The article outlines the evidence for a healthy diet;
- Food supplementation overall has not shown a significant reduction in CVD therefore dietary recommendations for CVD prevention should focus on whole foods and diet quality.
- Consuming fruit and vegetables reduces CVD risk. This is thought to be due to phytochemicals and micronutrients in fruit and vegetables such as folate, potassium, fibre and flavonoids.
- The consumption of whole grains reduces CVD risk. This is because the bran and germ layers (which are removed from refined grains) are a rich source of fibre, lignans, micronutrients, fatty acids and other phytonutrients. As a result whole grain consumption generally results in a high sense of satiety and a lower glycemic response when compared with refined grains.
- Marine fish are a rich source of omega-3 fatty acids which can reduce arrhythmias, thrombosis, inflammation, blood pressure and improve lipid ratios thereby reducing CVD risk.
- Nuts and legumes are high in unsaturated fat, fibre, micronutrients and phytochemicals which can reduce CVD risk.
- Processed red meats increase the risk of CVD due to bioactive molecules such as haem iron, sodium, nitrates and L-carnitine which can cause increased blood pressure, oxidative stress, lipid peroxidation and unfavourable changes to the gut microbiome.
- Alcohol shows a ‘u-shaped’ relationship with CVD risk where both abstainers and heavy drinkers have an increased risk of CVD when compared with moderate drinkers.
- Sugar sweetened beverages increase the risk of CVD in a dose dependent manner.
- Regular coffee drinking (3-5 cups a day) and regular tea drinking can lower CVD risk.
The article further looks at drivers for a poor-quality diet and actions necessary at all societal levels to achieve a cardio-protective diet. Drivers of poor diet quality include lack of knowledge, lack of availability, the pricing of food, time scarcity, social and cultural norms, marketing and taste.

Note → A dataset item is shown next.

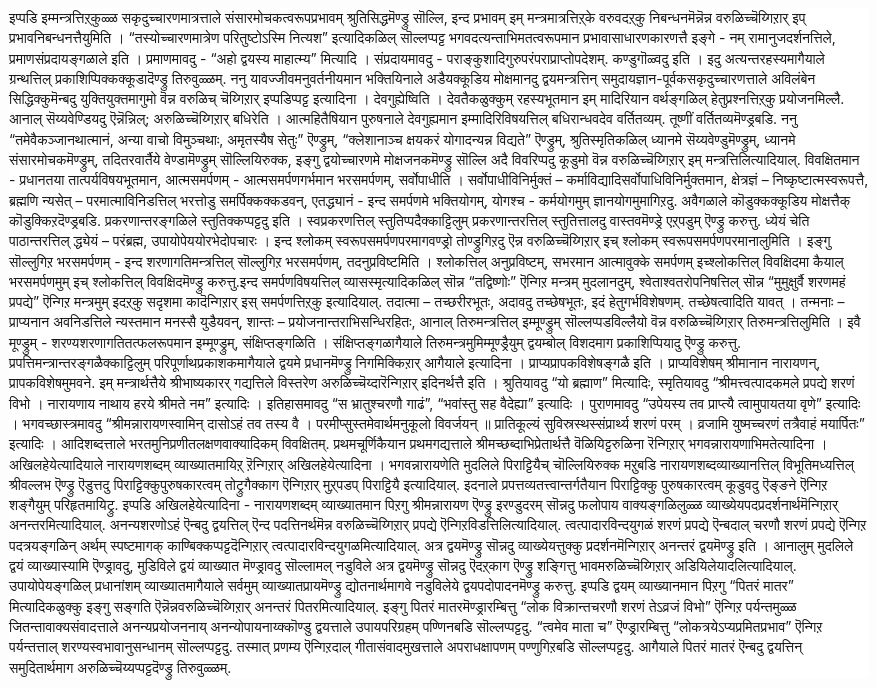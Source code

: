 इप्पडि इम्मन्त्रत्तिऱ्‌कुळ्ळ सकृदुच्चारणमात्रत्ताले संसारमोचकत्वरूपप्रभावम् श्रुतिसिद्धमॆण्ड्रु सॊल्लि, इन्द प्रभावम् इम् मन्त्रमात्रत्तिऱ्‌के वरुवदऱ्‌कु निबन्धनमॆन्नॆन्न वरुळिच्चॆय्गिऱार् इप् प्रभावनिबन्धनत्तैयुमिति । “तस्योच्चारणमात्रेण परितुष्टोऽस्मि नित्यश” इत्यादिकळिल् सॊल्लप्पट्ट भगवदत्यन्ताभिमतत्वरूपमान प्रभावासाधारणकारणत्तै इङ्गे - नम् रामानुजदर्शनत्तिले, प्रमाणसंप्रदायङ्गळाले इति । प्रमाणमावदु - “अहो द्वयस्य माहात्म्य” मित्यादि । संप्रदायमावदु - पराङ्कुशादिगुरुपरंपराप्राप्तोपदेशम्. कण्डुगॊळ्वदु इति । इदु अत्यन्तरहस्यमागैयाले ग्रन्थत्तिल् प्रकाशिप्पिक्कक्कूडादॆण्ड्रु तिरुवुळ्ळम्. ननु यावज्जीवमनुवर्तनीयमान भक्तियिनाले अडैयक्कूडिय मोक्षमानदु द्वयमन्त्रत्तिन् समुदायज्ञान-पूर्वकसकृदुच्चारणत्ताले अविलंबेन सिद्धिक्कुमॆन्बदु युक्तियुक्तमागुमो वॆन्न वरुळिच् चॆय्गिऱार् इप्पडिप्पट्ट इत्यादिना । देवगुह्येष्विति । देवतैकळुक्कुम् रहस्यभूतमान इम् मादिरियान वर्थङ्गळिल् हेतुप्रश्नत्तिऱ्‌कु प्रयोजनमिल्लै. आनाल् सॆय्यवेण्डियदु ऎन्नॆन्निल्; अरुळिच्चॆय्गिऱार् बधिरेति । आत्महितैषियान पुरुषनाले देवगुह्यमान इम्मादिरिविषयत्तिल् बधिरान्धवदेव वर्तितव्यम्. तूष्णीं वर्तितव्यमॆण्ड्रबडि. ननु “तमेवैकञ्जानथात्मानं, अन्या वाचो विमुञ्चथाः, अमृतस्यैष सेतुः” ऎण्ड्रुम्, “क्लेशानाञ्च क्षयकरं योगादन्यन्न विद्यते” ऎण्ड्रुम्, श्रुतिस्मृतिकळिल् ध्यानमे सॆय्यवेण्डुमॆण्ड्रुम्, ध्यानमे संसारमोचकमॆण्ड्रुम्, तदितरवार्तैये वेण्डामॆण्ड्रुम् सॊल्लियिरुक्क, इङ्गु द्वयोच्चारणमे मोक्षजनकमॆण्ड्रु सॊल्लि अदै विवरिप्पदु कूडुमो वॆन्न वरुळिच्चॆय्गिऱार् इम् मन्त्रत्तिलित्यादियाल्. विवक्षितमान - प्रधानतया तात्पर्यविषयभूतमान, आत्मसमर्पणम् - आत्मसमर्पणगर्भमान भरसमर्पणम्, सर्वोपाधीति । सर्वोपाधीविनिर्मुक्तं – कर्माविद्यादिसर्वोपाधिविनिर्मुक्तमान, क्षेत्रज्ञं – निष्कृष्टात्मस्वरूपत्तै, ब्रह्मणि न्यसेत् – परमात्माविनिडत्तिल् भरत्तोडु समर्पिक्कक्कडवन्, एतद्ध्यानं - इन्द समर्पणमे भक्तियोगम्, योगश्च - कर्मयोगमुम् ज्ञानयोगमुमागिऱदु. अवैगळाले कॊडुक्कक्कूडिय मोक्षत्तैक् कॊडुक्किऱदॆण्ड्रबडि. प्रकरणान्तरङ्गळिले स्तुतिक्कप्पट्टदु इति । स्वप्रकरणत्तिल् स्तुतिप्पदैक्काट्टिलुम् प्रकरणान्तरत्तिल् स्तुतित्तालदु वास्तवमॆण्ड्रे एऱ्‌पडुम् ऎण्ड्रु करुत्तु. ध्येयं चेति पाठान्तरत्तिल् द्ध्येयं – परंब्रह्म, उपायोपेययोरभेदोपचारः । इन्द श्लोकम् स्वरूपसमर्पणपरमागवण्ड्रो तोण्ड्रुगिऱदु ऎन्न वरुळिच्चॆय्गिऱार् इच् श्लोकम् स्वरूपसमर्पणपरमानालुमिति । इङ्गु सॊल्लुगिऱ भरसमर्पणम् - इन्द शरणागतिमन्त्रत्तिल् सॊल्लुगिऱ भरसमर्पणम्, तदनुप्रविष्टमिति । श्लोकत्तिल् अनुप्रविष्टम्, सभरमान आत्मावुक्के समर्पणम् इच्श्लोकत्तिल् विवक्षिदमा कैयाल् भरसमर्पणमुम् इच् श्लोकत्तिल् विवक्षिदमॆण्ड्रु करुत्तु.इन्द समर्पणविषयत्तिल् व्यासस्मृत्यादिकळिल् सॊन्न “तद्विष्णोः” ऎन्गिऱ मन्त्रम् मुदलानदुम्, श्वेताश्वतरोपनिषत्तिल् सॊन्न “मुमुक्षुर्वै शरणमहं प्रपद्ये” ऎन्गिऱ मन्त्रमुम् इदऱ्‌कु सदृशमा कादॆन्गिऱार् इस् समर्पणत्तिऱ्‌कु इत्यादियाल्. तदात्मा – तच्छरीरभूतः, अदावदु तच्छेषभूतः, इदं हेतुगर्भविशेषणम्. तच्छेषत्वादिति यावत् । तन्मनाः – प्राप्यनान अवनिडत्तिले न्यस्तमान मनस्सै युडैयवन्, शान्तः – प्रयोजनान्तराभिसन्धिरहितः, आनाल् तिरुमन्त्रत्तिल् इम्मूण्ड्रुम् सॊल्लप्पडविल्लैयो वॆन्न वरुळिच्चॆय्गिऱार् तिरुमन्त्रत्तिलुमिति । इवै मूण्ड्रुम् - शरण्यशरणागतितत्फलरूपमान इम्मूण्ड्रुम्, संक्षिप्तङ्गळिति । संक्षिप्तङ्गळागैयाले तिरुमन्त्रमुमिम्मूण्ड्रैयुम् द्वयम्बोल् विशदमाग प्रकाशिप्पियादु ऎण्ड्रु करुत्तु. प्रपत्तिमन्त्रान्तरङ्गळैक्काट्टिलुम् परिपूर्णाथप्रकाशकमागैयाले द्वयमे प्रधानमॆण्ड्रु निगमिक्किऱार् आगैयाले इत्यादिना । प्राप्यप्रापकविशेषङ्गळै इति । प्राप्यविशेषम् श्रीमानान नारायणन्, प्रापकविशेषमुमवने. इम् मन्त्रार्थत्तैये श्रीभाष्यकारर् गद्यत्तिले विस्तरेण अरुळिच्चॆय्दारॆन्गिऱार् इदिनर्थत्तै इति । श्रुतियावदु “यो ब्रह्माण” मित्यादिः, स्मृतियावदु “श्रीमत्त्वत्पादकमले प्रपद्ये शरणं विभो । नारायणाय नाथाय हरये श्रीमते नम” इत्यादिः । इतिहासमावदु “स भ्रातुश्चरणौ गाढं”, “भवांस्तु सह वैदेह्या” इत्यादिः । पुराणमावदु “उपेयस्य तव प्राप्त्यै त्वामुपायतया वृणे” इत्यादिः । भगवच्छास्त्रमावदु “श्रीमन्नारायणस्वामिन् दासोऽहं तव तस्य वै । परमीप्सुस्तमेवार्थमनुकूलो विवर्जयन् ॥ प्रातिकूल्यं सुविस्रस्थस्संप्रार्थ्य शरणं परम् । व्रजामि युष्मच्चरणं तत्रैवाहं मयार्पितः” इत्यादिः । आदिशब्दत्ताले भरतमुनिप्रणीतलक्षणवाक्यादिकम् विवक्षितम्. प्रथमचूर्णिकैयान प्रथमगद्यत्ताले श्रीमच्छब्दाभिप्रेतार्थत्तै वॆळियिट्टरुळिना रॆन्गिऱार् भगवन्नारायणाभिमतेत्यादिना । अखिलहेयेत्यादियाले नारायणशब्दम् व्याख्यातमायिऱ्‌ ऱॆन्गिऱार् अखिलहेयेत्यादिना । भगवन्नारायणेति मुदलिले पिराट्टियैच् चॊल्लियिरुक्क मऱुबडि नारायणशब्दव्याख्यानत्तिल् विभूतिमध्यत्तिल् श्रीवल्लभ ऎण्ड्रु ऎडुत्तदु पिराट्टिक्कुपुरुषकारत्वम् तोट्रुगैक्काग ऎन्गिऱार् मुऱ्‌पडप् पिराट्टियै इत्यादियाल्. इदनाले प्रपत्तव्यतत्त्वान्तर्गतैयान पिराट्टिक्कु पुरुषकारत्वम् कूडुवदु ऎङ्ङने ऎन्गिऱ शङ्गैयुम् परिहृतमायिट्रु. इप्पडि अखिलहेयेत्यादिना - नारायणशब्दम् व्याख्यातमान पिऱगु श्रीमन्नारायण ऎण्ड्रु इरण्डुदरम् सॊन्नदु फलोपाय वाक्यङ्गळिलुळ्ळ व्याख्येयपदप्रदर्शनार्थमॆन्गिऱार् अनन्तरमित्यादियाल्. अनन्यशरणोऽहं ऎन्बदु द्वयत्तिल् ऎन्द पदत्तिनर्थमॆन्न वरुळिच्चॆय्गिऱार् प्रपद्ये ऎन्गिऱविडत्तिलित्यादियाल्. त्वत्पादारविन्दयुगळं शरणं प्रपद्ये ऎन्बदाल् चरणौ शरणं प्रपद्ये ऎन्गिऱ पदत्रयङ्गळिन् अर्थम् स्पष्टमागक् काण्बिक्कप्पट्टदॆन्गिऱार् त्वत्पादारविन्दयुगळमित्यादियाल्. अत्र द्वयमॆण्ड्रु सॊन्नदु व्याख्येयत्तुक्कु प्रदर्शनमॆन्गिऱार् अनन्तरं द्वयमॆण्ड्रु इति । आनालुम् मुदलिले द्वयं व्याख्यास्यामि ऎण्ड्रावदु, मुडिविले द्वयं व्याख्यात मॆण्ड्रावदु सॊल्लामल् नडुविले अत्र द्वयमॆण्ड्रु सॊन्नदु ऎदऱ्‌काग ऎण्ड्रु शङ्गित्तु भावमरुळिच्चॆय्गिऱार् अडियिलेयादलित्यादियाल्. उपायोपेयङ्गळिल् प्रधानांशम् व्याख्यातमागैयाले सर्वमुम् व्याख्यातप्रायमॆण्ड्रु द्योतनार्थमागवे नडुविलेये द्वयपदोपादनमॆण्ड्रु करुत्तु. इप्पडि द्वयम् व्याख्यानमान पिऱगु “पितरं मातर” मित्यादिकळुक्कु इङ्गु सङ्गति ऎन्नॆन्नवरुळिच्चॆय्गिऱार् अनन्तरं पितरमित्यादियाल्. इङ्गु पितरं मातरमॆण्ड्रारम्बित्तु “लोक विक्रान्तचरणौ शरणं तेऽव्रजं विभो” ऎन्गिऱ पर्यन्तमुळ्ळ जितन्तावाक्यसंवादत्ताले अनन्यप्रयोजननाय् अनन्योपायनाय्क्कॊण्डु द्वयत्ताले उपायपरिग्रहम् पण्णिनबडि सॊल्लप्पट्टदु. “त्वमेव माता च” ऎण्ड्रारम्बित्तु “लोकत्रयेऽप्यप्रमितप्रभाव” ऎन्गिऱ पर्यन्तत्ताल् शरण्यस्वभावानुसन्धानम् सॊल्लप्पट्टदु. तस्मात् प्रणम्य ऎन्गिऱदाल् गीतासंवादमुखत्ताले अपराधक्षापणम् पण्णुगिऱबडि सॊल्लप्पट्टदु. आगैयाले पितरं मातरं ऎन्बदु द्वयत्तिन् समुदितार्थमाग अरुळिच्चॆय्यप्पट्टदॆण्ड्रु तिरुवुळ्ळम्.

Examples of actions across society that can be used to improve a population’s diet include:
- Making cardiovascular disease a global priority
- Nutritional and agricultural policies
- Nutritional labelling
- Regulation of marketing
- School and workplace interventions
- Standards of education and care in nutrition for health care professionals
- Individual behavioural change.
One of the strengths of this article is that it explores the biological, physical, social and psychological factors that influence why people make certain dietary choices and recognises that scientific evidence alone is not enough to change the food a population consumes. The authors conclude :
‘A concerted effort from all levels of society will be needed to fundamentally change the current food environment and the global food system.’